___ PROVIDED DATA ___
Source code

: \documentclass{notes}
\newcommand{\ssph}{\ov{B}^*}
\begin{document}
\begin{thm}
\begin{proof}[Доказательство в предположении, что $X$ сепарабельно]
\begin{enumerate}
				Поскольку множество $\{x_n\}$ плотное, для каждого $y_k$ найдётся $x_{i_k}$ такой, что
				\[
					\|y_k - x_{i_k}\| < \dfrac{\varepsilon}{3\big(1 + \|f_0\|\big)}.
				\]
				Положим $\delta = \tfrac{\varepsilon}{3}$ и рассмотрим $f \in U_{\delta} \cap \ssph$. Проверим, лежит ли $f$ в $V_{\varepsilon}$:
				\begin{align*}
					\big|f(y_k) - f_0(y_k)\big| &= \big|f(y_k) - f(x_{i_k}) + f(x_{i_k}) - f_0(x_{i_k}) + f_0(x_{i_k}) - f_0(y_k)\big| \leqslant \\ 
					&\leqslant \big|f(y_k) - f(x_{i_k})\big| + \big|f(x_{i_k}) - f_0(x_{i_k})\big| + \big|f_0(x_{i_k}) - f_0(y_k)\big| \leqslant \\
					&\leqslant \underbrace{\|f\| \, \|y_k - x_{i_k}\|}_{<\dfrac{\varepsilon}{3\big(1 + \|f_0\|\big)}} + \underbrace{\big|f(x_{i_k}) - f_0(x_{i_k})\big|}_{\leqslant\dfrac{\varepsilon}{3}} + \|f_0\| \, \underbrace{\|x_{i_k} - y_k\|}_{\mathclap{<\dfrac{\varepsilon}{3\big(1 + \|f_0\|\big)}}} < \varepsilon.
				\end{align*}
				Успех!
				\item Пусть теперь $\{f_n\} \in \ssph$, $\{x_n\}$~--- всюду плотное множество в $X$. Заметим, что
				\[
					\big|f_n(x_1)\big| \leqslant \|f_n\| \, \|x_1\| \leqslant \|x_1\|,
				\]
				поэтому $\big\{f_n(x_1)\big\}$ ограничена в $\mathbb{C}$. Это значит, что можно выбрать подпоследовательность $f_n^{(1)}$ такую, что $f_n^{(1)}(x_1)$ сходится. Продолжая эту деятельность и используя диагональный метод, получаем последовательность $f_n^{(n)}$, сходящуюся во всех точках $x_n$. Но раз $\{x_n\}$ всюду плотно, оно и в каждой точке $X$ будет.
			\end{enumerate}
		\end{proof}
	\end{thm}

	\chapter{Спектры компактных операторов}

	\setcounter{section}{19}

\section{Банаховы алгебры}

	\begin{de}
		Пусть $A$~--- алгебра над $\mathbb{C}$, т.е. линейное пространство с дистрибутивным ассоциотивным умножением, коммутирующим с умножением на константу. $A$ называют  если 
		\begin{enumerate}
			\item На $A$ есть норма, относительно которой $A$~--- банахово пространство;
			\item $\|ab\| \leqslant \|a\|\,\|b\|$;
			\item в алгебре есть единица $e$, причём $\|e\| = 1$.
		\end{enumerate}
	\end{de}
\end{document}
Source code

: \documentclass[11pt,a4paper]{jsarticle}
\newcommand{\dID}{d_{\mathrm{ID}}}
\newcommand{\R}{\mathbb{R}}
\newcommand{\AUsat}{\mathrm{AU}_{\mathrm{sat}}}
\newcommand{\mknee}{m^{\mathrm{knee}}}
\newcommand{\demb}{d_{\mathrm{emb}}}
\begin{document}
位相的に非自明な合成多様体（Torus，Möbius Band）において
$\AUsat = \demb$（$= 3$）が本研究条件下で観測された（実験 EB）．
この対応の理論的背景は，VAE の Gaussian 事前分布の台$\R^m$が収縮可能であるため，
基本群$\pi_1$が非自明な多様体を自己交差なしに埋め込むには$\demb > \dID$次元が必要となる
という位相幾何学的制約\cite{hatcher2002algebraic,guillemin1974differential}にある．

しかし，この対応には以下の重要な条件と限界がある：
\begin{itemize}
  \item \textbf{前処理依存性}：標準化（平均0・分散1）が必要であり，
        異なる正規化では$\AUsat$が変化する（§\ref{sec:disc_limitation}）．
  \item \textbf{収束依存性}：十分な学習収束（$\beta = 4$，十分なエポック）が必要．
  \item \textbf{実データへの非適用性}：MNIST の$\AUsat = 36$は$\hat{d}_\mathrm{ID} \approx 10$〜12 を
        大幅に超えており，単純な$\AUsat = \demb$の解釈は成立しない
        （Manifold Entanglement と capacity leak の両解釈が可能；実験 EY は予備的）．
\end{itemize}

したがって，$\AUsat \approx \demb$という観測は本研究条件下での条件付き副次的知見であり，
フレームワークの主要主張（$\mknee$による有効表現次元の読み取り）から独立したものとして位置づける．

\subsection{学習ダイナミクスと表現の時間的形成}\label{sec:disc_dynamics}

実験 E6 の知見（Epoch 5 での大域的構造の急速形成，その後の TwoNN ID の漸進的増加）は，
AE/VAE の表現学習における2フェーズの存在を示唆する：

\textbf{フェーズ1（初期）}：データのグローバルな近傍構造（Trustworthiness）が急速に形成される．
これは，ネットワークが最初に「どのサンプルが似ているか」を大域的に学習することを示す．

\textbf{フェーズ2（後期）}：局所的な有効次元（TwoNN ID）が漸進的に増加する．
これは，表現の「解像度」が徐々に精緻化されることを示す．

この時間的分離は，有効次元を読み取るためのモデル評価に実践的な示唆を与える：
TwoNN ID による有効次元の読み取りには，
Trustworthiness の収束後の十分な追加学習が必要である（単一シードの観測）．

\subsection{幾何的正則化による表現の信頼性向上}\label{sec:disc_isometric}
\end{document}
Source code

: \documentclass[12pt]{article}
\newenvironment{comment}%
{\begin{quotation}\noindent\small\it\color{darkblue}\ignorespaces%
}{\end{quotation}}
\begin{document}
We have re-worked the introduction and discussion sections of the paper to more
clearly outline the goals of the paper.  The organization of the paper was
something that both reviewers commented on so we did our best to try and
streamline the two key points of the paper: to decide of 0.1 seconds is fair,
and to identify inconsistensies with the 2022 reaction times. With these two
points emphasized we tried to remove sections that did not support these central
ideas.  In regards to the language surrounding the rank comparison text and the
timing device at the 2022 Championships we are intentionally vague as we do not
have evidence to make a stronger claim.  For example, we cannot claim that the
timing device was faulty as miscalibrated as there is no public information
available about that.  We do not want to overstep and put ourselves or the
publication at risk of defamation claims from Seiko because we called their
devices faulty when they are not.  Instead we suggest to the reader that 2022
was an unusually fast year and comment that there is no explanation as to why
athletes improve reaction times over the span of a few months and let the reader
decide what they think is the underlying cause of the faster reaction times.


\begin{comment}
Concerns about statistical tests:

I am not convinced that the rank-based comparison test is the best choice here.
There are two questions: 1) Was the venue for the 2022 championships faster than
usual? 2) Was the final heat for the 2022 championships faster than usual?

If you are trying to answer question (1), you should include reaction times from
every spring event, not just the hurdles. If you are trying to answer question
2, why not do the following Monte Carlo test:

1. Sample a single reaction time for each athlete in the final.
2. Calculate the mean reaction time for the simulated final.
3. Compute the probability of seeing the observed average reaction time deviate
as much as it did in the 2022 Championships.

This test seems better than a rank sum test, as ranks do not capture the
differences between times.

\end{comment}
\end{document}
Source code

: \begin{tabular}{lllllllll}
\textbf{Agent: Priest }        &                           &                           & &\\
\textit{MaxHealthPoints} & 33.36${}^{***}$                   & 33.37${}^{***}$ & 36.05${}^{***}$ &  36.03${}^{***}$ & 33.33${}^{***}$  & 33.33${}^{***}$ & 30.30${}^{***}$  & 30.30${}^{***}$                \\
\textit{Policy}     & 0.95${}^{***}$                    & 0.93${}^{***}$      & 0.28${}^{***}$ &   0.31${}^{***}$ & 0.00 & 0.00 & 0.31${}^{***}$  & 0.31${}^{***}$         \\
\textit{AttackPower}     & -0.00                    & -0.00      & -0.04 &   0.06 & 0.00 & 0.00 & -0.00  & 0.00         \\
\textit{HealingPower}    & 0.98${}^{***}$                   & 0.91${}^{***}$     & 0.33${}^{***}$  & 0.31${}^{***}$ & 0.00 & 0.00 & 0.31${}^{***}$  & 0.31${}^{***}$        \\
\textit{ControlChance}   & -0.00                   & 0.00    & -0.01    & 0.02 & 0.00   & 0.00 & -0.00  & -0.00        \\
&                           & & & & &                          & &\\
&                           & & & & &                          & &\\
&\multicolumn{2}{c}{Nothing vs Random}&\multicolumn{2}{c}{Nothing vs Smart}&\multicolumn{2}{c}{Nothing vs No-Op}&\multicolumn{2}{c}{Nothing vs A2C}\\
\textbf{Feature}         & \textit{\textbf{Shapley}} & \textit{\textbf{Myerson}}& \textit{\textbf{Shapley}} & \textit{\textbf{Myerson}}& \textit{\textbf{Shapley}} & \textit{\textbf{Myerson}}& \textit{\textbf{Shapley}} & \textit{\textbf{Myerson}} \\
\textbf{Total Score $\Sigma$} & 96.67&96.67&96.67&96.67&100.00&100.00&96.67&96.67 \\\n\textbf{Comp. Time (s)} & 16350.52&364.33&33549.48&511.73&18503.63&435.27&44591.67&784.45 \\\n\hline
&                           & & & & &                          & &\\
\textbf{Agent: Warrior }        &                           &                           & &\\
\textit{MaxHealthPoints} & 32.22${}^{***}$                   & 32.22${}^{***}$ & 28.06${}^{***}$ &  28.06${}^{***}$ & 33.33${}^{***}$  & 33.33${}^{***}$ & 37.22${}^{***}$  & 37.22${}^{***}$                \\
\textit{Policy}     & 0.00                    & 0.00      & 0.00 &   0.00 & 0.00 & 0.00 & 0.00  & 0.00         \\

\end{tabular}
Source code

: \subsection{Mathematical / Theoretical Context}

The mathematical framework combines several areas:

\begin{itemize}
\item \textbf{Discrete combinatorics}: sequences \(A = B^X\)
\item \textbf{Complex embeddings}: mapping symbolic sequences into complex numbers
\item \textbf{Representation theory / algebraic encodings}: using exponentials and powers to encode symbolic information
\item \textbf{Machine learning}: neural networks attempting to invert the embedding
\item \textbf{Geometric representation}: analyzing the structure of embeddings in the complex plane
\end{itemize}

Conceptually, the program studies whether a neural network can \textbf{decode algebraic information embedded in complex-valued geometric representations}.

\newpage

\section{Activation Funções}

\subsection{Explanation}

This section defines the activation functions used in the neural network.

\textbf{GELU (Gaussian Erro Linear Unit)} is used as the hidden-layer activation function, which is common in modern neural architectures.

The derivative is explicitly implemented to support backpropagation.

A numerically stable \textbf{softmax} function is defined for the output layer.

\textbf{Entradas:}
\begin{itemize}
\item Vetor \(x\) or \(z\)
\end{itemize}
___
• **WHAT IS EXPECTED**
Search the material for the string "quotation" and show every line that has it.

• **ANSWER SECTION**
{\begin{quotation}\noindent\small\it\color{darkblue}\ignorespaces%
}{\end{quotation}}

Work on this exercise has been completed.